*** Begin section ***
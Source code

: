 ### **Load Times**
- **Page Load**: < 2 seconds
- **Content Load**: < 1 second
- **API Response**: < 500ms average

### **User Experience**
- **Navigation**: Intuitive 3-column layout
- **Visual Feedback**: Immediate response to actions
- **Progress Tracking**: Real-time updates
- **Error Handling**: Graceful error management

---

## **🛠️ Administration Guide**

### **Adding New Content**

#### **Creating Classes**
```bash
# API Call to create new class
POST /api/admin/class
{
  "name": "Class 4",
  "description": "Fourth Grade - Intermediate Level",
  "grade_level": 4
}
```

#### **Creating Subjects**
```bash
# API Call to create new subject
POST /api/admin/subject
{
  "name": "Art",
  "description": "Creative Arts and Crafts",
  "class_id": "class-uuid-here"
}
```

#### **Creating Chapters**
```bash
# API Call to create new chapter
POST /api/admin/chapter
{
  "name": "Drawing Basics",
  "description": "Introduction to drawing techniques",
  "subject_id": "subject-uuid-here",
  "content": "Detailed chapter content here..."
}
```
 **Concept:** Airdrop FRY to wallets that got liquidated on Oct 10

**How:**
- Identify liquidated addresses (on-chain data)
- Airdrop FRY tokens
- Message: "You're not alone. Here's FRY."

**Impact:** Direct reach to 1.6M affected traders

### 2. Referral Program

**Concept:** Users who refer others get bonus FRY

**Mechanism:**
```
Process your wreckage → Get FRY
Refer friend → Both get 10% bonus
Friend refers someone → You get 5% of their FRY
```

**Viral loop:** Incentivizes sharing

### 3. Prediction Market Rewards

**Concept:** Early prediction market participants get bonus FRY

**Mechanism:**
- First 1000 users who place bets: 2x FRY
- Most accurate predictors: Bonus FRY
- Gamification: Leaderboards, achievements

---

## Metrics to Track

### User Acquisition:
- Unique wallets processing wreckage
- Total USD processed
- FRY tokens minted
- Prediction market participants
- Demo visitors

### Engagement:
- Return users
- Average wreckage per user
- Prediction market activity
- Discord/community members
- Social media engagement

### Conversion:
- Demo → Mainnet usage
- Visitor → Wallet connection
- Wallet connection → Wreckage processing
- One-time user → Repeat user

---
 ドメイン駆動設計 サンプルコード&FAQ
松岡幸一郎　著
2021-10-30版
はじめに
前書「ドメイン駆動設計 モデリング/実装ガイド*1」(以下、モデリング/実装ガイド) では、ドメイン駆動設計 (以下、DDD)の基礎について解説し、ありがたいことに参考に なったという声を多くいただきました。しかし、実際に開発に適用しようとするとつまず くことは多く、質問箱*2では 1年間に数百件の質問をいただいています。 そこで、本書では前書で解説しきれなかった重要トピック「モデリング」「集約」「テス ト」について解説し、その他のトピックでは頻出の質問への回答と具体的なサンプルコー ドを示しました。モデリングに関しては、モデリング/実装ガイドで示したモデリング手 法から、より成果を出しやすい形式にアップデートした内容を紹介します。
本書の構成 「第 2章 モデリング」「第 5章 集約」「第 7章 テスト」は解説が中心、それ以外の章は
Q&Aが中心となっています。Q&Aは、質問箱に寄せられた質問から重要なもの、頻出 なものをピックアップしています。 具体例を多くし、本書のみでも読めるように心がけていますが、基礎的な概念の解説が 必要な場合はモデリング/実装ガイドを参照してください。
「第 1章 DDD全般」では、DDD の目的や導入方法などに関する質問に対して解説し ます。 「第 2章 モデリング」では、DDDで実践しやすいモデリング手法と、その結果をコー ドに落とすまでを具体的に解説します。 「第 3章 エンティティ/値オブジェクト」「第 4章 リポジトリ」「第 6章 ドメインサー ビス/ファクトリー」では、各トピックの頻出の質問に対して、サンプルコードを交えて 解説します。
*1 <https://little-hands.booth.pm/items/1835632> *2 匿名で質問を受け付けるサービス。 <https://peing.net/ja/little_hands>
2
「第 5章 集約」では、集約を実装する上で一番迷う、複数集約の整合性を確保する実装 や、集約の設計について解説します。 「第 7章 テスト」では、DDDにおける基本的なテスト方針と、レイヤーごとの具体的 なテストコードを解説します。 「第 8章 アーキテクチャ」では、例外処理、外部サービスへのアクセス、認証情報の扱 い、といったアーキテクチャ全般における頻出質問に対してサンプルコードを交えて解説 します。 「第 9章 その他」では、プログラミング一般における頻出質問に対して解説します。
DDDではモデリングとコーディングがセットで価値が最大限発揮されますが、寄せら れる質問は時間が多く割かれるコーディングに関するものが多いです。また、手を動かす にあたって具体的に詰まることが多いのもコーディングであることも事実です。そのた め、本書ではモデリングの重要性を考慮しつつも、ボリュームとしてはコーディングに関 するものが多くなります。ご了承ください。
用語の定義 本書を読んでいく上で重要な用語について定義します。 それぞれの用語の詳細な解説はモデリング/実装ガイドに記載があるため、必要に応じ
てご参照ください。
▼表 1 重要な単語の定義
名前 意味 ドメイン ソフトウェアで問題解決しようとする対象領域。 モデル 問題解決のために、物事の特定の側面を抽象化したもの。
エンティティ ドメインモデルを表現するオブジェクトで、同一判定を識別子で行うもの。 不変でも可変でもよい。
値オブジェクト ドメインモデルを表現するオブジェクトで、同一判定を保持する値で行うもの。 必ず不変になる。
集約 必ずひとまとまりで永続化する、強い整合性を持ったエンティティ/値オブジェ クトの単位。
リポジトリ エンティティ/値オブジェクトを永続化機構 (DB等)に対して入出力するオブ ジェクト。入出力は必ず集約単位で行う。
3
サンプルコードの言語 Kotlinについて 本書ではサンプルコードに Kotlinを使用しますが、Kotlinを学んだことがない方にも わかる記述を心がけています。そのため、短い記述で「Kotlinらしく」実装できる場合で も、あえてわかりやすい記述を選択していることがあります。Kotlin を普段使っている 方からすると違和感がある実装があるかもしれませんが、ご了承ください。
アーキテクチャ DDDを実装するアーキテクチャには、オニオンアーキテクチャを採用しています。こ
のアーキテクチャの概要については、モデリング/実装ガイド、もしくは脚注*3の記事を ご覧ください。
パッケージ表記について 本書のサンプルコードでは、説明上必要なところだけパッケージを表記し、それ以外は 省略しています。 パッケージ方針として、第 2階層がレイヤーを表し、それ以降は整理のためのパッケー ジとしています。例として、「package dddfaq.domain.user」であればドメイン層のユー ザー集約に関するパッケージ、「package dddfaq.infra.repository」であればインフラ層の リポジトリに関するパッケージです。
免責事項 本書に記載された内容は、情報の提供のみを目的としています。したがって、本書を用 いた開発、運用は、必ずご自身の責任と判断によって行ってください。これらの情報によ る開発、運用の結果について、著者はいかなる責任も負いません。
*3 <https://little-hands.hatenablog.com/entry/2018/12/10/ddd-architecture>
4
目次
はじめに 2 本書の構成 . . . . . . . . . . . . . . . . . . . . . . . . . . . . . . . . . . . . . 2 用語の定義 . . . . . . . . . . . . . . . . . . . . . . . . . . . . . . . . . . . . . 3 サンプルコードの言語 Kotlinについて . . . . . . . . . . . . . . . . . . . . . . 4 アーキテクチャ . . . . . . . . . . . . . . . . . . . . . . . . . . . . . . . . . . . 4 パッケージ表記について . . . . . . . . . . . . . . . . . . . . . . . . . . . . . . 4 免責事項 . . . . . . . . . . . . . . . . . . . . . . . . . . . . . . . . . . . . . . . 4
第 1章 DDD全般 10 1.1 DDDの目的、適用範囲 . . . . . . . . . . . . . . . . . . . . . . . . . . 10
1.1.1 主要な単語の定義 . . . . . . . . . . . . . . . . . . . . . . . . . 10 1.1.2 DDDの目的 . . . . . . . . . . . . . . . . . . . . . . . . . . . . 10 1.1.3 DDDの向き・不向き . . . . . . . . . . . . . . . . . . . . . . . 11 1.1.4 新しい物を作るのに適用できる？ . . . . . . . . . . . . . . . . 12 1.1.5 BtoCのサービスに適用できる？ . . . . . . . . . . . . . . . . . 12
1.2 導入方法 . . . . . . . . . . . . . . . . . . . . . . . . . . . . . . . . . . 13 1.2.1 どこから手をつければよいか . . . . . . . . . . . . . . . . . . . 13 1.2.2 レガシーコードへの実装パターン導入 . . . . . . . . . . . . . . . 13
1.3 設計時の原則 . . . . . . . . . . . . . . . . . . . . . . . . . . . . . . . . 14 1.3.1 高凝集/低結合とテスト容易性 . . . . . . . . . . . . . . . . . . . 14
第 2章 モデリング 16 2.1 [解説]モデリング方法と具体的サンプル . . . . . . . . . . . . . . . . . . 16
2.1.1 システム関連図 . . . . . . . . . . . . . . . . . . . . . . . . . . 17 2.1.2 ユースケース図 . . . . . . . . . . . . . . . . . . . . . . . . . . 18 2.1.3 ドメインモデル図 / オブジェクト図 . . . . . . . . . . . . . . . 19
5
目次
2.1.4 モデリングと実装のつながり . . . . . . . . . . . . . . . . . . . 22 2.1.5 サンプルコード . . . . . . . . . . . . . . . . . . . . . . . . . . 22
*** End section ***
• **What is expected**:
Which lines of the listing above hold the word "本書の構成"? Copy each of them.

• **Solution below**:
本書の構成 「第 2章 モデリング」「第 5章 集約」「第 7章 テスト」は解説が中心、それ以外の章は
はじめに 2 本書の構成 . . . . . . . . . . . . . . . . . . . . . . . . . . . . . . . . . . . . . 2 用語の定義 . . . . . . . . . . . . . . . . . . . . . . . . . . . . . . . . . . . . . 3 サンプルコードの言語 Kotlinについて . . . . . . . . . . . . . . . . . . . . . . 4 アーキテクチャ . . . . . . . . . . . . . . . . . . . . . . . . . . . . . . . . . . . 4 パッケージ表記について . . . . . . . . . . . . . . . . . . . . . . . . . . . . . . 4 免責事項 . . . . . . . . . . . . . . . . . . . . . . . . . . . . . . . . . . . . . . . 4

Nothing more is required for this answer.